Murakaza Neza. You are welcome. Come inside
. 100 illiterate adults have come to the Ready for Reading program to learn how to read and write for the first time. It’s been a long road. For most of the families, you can go back centuries without finding a literate relative. But these parents, grandparents, and entrepreneurs fill the rooms, determined to transform their futures.
Here, 60 year old Cyprien is sitting wide-eyed and attentive in the first row.
Here, a mother sits, taking notes, learning the letter U, what it looks like, what it sounds like. The baby on her back, also receiving early phonetic education.
At 3pm, on any given day, as in generations back, you’ll find the same children playing in the same red-dirt road, an unbroken chain that carries them towards the same destitute future. The red-dirt road is less occupied today. Here, 75 children visit the Ready for Reading program each day, raising the literacy rates little by little. Trained staff hired locally from the neighboring villages lead the children in literacy training, hourly read-a-loud story time, and massive local versions of Simon Says, Indian Chief and Duck Duck Goose. The result is children learning to love reading; learning to love learning.
Every day 8 year old Edizo arrives early, waiting for the opportunity to use the books. Edizo can’t read. Yet.

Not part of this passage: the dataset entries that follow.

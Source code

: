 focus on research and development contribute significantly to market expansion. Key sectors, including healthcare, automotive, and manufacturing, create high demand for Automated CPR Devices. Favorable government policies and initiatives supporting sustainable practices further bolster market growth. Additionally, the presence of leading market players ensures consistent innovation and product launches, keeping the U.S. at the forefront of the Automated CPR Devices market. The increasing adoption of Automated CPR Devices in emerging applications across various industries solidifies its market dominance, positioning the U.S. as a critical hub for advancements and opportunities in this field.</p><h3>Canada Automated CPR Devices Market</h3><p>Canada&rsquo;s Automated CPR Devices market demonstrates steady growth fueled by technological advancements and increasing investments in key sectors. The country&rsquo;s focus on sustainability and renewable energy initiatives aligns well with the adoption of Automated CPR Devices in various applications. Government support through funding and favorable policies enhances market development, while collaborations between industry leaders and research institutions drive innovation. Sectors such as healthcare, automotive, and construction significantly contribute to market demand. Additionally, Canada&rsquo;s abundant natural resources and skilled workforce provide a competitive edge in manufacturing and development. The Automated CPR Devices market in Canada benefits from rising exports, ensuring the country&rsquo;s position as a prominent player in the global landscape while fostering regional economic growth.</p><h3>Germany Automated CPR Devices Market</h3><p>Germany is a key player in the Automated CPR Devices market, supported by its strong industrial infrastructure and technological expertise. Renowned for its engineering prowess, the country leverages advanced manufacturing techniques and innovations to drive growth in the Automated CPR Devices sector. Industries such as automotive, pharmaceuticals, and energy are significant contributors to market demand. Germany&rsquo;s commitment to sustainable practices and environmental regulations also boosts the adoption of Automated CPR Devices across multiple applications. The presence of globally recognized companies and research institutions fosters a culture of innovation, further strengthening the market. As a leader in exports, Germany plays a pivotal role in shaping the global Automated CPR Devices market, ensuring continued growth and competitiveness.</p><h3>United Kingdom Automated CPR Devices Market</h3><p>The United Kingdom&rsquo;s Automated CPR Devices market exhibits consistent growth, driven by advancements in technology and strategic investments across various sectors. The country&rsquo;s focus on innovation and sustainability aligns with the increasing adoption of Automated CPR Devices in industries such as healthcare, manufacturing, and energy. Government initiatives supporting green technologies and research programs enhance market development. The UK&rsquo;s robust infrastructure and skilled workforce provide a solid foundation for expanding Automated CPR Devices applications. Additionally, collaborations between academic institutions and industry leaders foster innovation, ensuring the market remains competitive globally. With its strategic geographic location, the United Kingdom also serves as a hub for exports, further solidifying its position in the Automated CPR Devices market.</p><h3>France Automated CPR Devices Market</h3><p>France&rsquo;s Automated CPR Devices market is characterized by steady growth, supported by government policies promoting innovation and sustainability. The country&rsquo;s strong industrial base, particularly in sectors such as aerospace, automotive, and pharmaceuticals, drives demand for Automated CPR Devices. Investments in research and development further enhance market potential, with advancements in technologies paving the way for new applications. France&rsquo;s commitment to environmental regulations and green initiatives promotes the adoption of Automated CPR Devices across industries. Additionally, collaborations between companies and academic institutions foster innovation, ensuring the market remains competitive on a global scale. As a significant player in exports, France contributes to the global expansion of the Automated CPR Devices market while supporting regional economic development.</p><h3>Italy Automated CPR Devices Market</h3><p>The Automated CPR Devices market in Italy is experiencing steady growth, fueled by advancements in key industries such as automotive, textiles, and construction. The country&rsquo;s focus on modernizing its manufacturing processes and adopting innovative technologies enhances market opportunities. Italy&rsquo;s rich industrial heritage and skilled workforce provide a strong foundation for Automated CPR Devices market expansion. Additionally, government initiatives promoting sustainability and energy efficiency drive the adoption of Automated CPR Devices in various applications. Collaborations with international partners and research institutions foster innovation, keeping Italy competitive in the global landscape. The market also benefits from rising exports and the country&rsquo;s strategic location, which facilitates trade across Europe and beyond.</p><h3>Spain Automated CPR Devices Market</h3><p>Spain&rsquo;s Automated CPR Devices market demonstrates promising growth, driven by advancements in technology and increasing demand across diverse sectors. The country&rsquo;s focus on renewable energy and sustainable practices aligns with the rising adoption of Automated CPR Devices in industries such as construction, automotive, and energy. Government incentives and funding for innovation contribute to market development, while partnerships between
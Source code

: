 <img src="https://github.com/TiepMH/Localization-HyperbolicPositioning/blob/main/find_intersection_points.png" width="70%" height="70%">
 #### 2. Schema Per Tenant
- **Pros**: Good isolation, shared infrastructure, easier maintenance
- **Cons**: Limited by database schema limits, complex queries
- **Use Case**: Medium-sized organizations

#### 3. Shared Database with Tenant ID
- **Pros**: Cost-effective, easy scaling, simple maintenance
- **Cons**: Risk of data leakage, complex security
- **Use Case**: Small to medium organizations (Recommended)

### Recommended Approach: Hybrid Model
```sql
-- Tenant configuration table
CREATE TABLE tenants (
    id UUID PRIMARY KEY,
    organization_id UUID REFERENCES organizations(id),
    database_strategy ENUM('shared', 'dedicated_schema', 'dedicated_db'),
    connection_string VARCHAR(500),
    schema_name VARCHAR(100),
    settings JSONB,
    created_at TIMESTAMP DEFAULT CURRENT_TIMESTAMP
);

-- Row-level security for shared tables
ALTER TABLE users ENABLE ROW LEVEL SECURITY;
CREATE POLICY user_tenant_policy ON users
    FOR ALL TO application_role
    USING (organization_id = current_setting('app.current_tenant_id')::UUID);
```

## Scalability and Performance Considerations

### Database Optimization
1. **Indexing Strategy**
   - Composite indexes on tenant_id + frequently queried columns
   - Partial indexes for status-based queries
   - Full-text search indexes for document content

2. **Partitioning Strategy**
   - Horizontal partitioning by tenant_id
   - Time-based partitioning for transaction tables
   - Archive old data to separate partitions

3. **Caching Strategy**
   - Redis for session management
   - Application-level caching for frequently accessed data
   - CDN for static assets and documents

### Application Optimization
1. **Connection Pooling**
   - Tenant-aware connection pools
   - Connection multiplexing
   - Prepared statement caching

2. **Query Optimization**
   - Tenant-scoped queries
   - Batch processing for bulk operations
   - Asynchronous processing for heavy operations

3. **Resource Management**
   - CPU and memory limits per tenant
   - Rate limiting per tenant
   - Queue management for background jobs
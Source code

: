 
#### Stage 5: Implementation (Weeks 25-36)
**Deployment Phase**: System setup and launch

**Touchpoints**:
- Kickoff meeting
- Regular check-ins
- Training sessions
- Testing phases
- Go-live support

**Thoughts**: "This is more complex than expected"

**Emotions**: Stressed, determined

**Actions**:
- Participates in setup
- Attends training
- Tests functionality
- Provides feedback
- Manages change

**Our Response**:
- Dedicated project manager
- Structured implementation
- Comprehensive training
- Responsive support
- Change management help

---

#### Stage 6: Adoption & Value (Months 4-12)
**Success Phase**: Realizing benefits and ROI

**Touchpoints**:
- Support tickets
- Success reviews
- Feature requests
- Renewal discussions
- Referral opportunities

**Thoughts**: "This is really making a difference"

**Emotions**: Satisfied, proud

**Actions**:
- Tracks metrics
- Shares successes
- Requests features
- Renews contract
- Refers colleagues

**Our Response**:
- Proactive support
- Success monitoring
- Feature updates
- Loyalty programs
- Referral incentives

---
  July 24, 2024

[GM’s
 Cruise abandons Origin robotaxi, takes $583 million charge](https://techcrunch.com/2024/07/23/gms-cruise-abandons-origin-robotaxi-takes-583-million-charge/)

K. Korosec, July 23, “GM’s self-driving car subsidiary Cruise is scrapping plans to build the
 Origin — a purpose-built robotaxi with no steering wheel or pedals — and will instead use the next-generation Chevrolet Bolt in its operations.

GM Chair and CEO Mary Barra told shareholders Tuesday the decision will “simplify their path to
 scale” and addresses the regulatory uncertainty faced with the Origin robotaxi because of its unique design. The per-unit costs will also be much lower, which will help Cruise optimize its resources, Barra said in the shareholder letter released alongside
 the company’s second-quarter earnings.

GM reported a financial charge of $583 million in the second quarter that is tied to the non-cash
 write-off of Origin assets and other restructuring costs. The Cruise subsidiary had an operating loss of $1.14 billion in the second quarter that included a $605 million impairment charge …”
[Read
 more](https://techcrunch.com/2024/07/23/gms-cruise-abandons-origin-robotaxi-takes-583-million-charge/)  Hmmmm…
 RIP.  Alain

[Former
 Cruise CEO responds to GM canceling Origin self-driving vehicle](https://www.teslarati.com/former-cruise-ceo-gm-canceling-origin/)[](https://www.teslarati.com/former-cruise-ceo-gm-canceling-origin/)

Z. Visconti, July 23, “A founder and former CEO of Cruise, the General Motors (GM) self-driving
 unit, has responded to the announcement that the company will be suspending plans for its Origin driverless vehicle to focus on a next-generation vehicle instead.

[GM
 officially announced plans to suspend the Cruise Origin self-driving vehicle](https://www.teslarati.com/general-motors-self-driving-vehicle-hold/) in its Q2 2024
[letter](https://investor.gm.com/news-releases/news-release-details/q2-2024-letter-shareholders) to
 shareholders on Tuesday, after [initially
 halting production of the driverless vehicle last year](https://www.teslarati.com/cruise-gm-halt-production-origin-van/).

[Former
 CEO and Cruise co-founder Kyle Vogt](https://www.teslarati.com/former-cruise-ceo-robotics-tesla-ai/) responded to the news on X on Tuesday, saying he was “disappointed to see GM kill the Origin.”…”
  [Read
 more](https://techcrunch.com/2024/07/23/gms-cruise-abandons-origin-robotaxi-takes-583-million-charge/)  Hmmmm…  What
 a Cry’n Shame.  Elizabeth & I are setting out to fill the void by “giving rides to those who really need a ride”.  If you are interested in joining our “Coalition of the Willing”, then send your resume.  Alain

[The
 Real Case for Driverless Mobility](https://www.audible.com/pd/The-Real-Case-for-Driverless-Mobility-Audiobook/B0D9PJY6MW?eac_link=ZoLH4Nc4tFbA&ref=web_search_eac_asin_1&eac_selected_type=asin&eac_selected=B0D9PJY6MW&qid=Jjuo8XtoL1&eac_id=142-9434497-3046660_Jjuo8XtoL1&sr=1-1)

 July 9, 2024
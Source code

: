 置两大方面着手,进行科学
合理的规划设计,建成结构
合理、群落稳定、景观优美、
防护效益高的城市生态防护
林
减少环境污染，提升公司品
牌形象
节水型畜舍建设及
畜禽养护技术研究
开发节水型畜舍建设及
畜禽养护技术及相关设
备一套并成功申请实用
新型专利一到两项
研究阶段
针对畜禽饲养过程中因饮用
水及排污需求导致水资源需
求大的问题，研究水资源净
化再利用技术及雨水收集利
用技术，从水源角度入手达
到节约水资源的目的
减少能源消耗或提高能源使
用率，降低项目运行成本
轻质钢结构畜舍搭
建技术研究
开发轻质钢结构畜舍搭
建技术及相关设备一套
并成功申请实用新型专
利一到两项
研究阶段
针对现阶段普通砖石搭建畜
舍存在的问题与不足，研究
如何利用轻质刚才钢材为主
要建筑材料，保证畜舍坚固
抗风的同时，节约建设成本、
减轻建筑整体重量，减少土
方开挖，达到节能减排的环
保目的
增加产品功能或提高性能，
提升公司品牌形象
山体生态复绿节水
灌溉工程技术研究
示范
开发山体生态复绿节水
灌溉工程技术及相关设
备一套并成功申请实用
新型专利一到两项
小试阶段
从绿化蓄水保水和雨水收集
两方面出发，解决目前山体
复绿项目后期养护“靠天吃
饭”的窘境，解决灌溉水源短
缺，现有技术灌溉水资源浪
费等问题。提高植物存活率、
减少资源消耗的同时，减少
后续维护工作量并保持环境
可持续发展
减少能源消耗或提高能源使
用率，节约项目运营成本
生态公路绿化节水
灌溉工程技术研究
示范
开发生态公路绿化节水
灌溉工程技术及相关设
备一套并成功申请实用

Every evening 22 year old Djuma comes to study for his national exams. He’s in third grade. He has no parents. Education was impossible for him in the squalor of the genocide after-math. Now, he’s ready to achieve economic sustainability through literacy.
Rwinkwavu is ready. Literacy is bursting from the Library/Learning Center, flooding the valley below. And with it, the economic levels will rise with the tide of literacy; transforming the landscape towards a sustainable and brighter future.